# BBC News Webscraping Project

Author: Muhammad Fouzan Akhter

The code for a web scraping project that targets BBC News is shown below. Underscoring the importance of following website privacy policies is crucial for any online scraping project. It is imperative to highlight that this project is scraping entirely publicly accessible data from Yahoo Finance while adhering to the platform's privacy standards.

In [None]:
#installing required packages:
!pip install beautifulsoup4
!pip install selenium
!pip install requests
!pip install tqdm
!pip install pandas

In [None]:
#importing required libraries:
from bs4 import BeautifulSoup
from selenium import webdriver
from selenium.webdriver.common.by import By
from selenium.webdriver.support.ui import WebDriverWait
from selenium.webdriver.support import expected_conditions as EC
import time
import requests
from datetime import datetime
from tqdm import tqdm
import pandas as pd

**This Project is coded in the Jupyter Notebook Environment**

The following loops extract article data from BBC News. Ensure an active internet connection before executing the code. Set `max_pages` to the maximum number of pages to extract. All the articles on the page will be extracted, including Heading, Date, Author, Content, and Link for each article. All the extracted data is stored in a pandas dataframe.
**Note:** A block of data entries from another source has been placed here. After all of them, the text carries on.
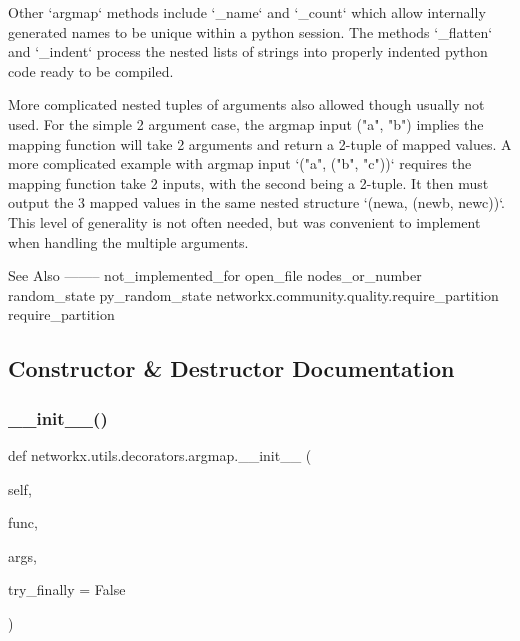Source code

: \begin{DoxyVerb}
Other `argmap` methods include `_name` and `_count` which allow internally
generated names to be unique within a python session.
The methods `_flatten` and `_indent` process the nested lists of strings
into properly indented python code ready to be compiled.

More complicated nested tuples of arguments also allowed though
usually not used. For the simple 2 argument case, the argmap
input ("a", "b") implies the mapping function will take 2 arguments
and return a 2-tuple of mapped values. A more complicated example
with argmap input `("a", ("b", "c"))` requires the mapping function
take 2 inputs, with the second being a 2-tuple. It then must output
the 3 mapped values in the same nested structure `(newa, (newb, newc))`.
This level of generality is not often needed, but was convenient
to implement when handling the multiple arguments.

See Also
--------
not_implemented_for
open_file
nodes_or_number
random_state
py_random_state
networkx.community.quality.require_partition
require_partition\end{DoxyVerb}
 

\subsection{Constructor \& Destructor Documentation}
\mbox{\label{classnetworkx_1_1utils_1_1decorators_1_1argmap_a8b280ba089372013289dbd0fb23e4c5d}} 
\subsubsection{\texorpdfstring{\+\_\+\+\_\+init\+\_\+\+\_\+()}{\_\_init\_\_()}}
{\footnotesize\ttfamily def networkx.\+utils.\+decorators.\+argmap.\+\_\+\+\_\+init\+\_\+\+\_\+ (\begin{DoxyParamCaption}\item[{}]{self,  }\item[{}]{func,  }\item[{}]{args,  }\item[{}]{try\+\_\+finally = {\ttfamily False} }\end{DoxyParamCaption})}



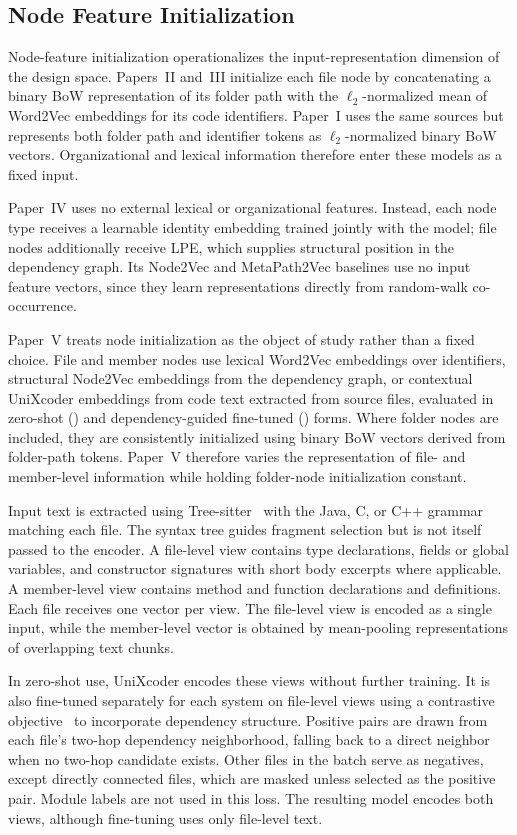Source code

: \subsection{Node Feature Initialization}
\label{sec:node_feature_initialization}

Node-feature initialization operationalizes the input-representation dimension of the design space. Papers~II and~III initialize each file node by concatenating a binary BoW representation of its folder path with the $\ell_2$-normalized mean of Word2Vec embeddings for its code identifiers. Paper~I uses the same sources but represents both folder path and identifier tokens as $\ell_2$-normalized binary BoW vectors. Organizational and lexical information therefore enter these models as a fixed input.

Paper~IV uses no external lexical or organizational features. Instead, each node type receives a learnable identity embedding trained jointly with the model; file nodes additionally receive LPE, which supplies structural position in the dependency graph. Its Node2Vec and MetaPath2Vec baselines use no input feature vectors, since they learn representations directly from random-walk co-occurrence.

Paper~V treats node initialization as the object of study rather than a fixed choice. File and member nodes use lexical Word2Vec embeddings over identifiers, structural Node2Vec embeddings from the dependency graph, or contextual UniXcoder embeddings from code text extracted from source files, evaluated in zero-shot (\zs{}) and dependency-guided fine-tuned (\ft{}) forms. Where folder nodes are included, they are consistently initialized using binary BoW vectors derived from folder-path tokens. Paper~V therefore varies the representation of file- and member-level information while holding folder-node initialization constant.

Input text is extracted using Tree-sitter~\cite{tree_sitter} with the Java, C, or C++ grammar matching each file. The syntax tree guides fragment selection but is not itself passed to the encoder. A file-level view contains type declarations, fields or global variables, and constructor signatures with short body excerpts where applicable. A member-level view contains method and function declarations and definitions. Each file receives one vector per view. The file-level view is encoded as a single input, while the member-level vector is obtained by mean-pooling representations of overlapping text chunks.

In zero-shot use, UniXcoder encodes these views without further training. It is also fine-tuned separately for each system on file-level views using a contrastive objective~\cite{infonce} to incorporate dependency structure. Positive pairs are drawn from each file's two-hop dependency neighborhood, falling back to a direct neighbor when no two-hop candidate exists. Other files in the batch serve as negatives, except directly connected files, which are masked unless selected as the positive pair. Module labels are not used in this loss. The resulting model encodes both views, although fine-tuning uses only file-level text.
A tqdm loadbar is added for time management while the code is executing.

In [None]:
driver = webdriver.Chrome()
base_url = 'https://www.bbc.com/news/business'
driver.get(base_url)
max_pages = 50
collected_links = set()
next_page_selector = "a.lx-pagination__btn[rel='next']"
current_page = 1
while current_page <= max_pages:
    try:
        next_button = WebDriverWait(driver, 30).until(
            EC.element_to_be_clickable((By.CSS_SELECTOR, next_page_selector))
        )
        soup = BeautifulSoup(driver.page_source, 'html.parser')
        links = soup.find_all('a', class_='qa-story-cta-link')
        for link in links:
            href = link.get('href')
            full_link = f'bbc.com{href}'
            collected_links.add(full_link)
        next_button.click()
        time.sleep(0)
        current_page += 1
    except Exception as e:
        print(f"An error occurred: {str(e)}")
        break
driver.quit()
num_links_collected = len(collected_links)
print(f"Number of Unique Links Collected: {num_links_collected}")
article_data = []
for link in tqdm(collected_links, desc="Scraping Articles"):
    article_url = f"https://{link}"
    response = requests.get(article_url)
    if response.status_code == 200:
        soup = BeautifulSoup(response.text, 'html.parser')
        heading = soup.find('h1', {'tabindex': '-1', 'id': 'main-heading', 'class': 'ssrcss-15xko80-StyledHeading e10rt3ze0'})
        heading_text = heading.text if heading else 'Heading not found'
        time_element = soup.find('time', {'data-testid': 'timestamp'})
        if time_element:
            datetime_value = time_element.get('datetime')
            dt_obj = datetime.strptime(datetime_value, '%Y-%m-%dT%H:%M:%S.%fZ')
            formatted_date = dt_obj.strftime('%b %d, %Y')
        else:
            formatted_date = 'Date not found'
        author_element = soup.find('div', class_='ssrcss-68pt20-Text-TextContributorName e8mq1e96')
        author_name = author_element.text.strip() if author_element else 'Author not found'
        text_blocks = soup.find_all('div', {'data-component': 'text-block'})
        content = "\n".join([text_block.get_text() for text_block in text_blocks])
        article_data.append({
            "Heading": heading_text,
            "Date": formatted_date,
            "Author": author_name,
            "Content": content,
            "Link": article_url,
        })
    else:
        print(f"Failed to retrieve the article at URL: {article_url}")
df = pd.DataFrame(article_data)

**Viewing Scraped Data in Python Environment**

In [None]:
#displaying scraped data in python environment:
df

****Exporting Scraped Data as a CSV File****

In [None]:
#exporting scraped data as CSV:
df.to_csv('Path on PC/bbc_data.csv', index=False)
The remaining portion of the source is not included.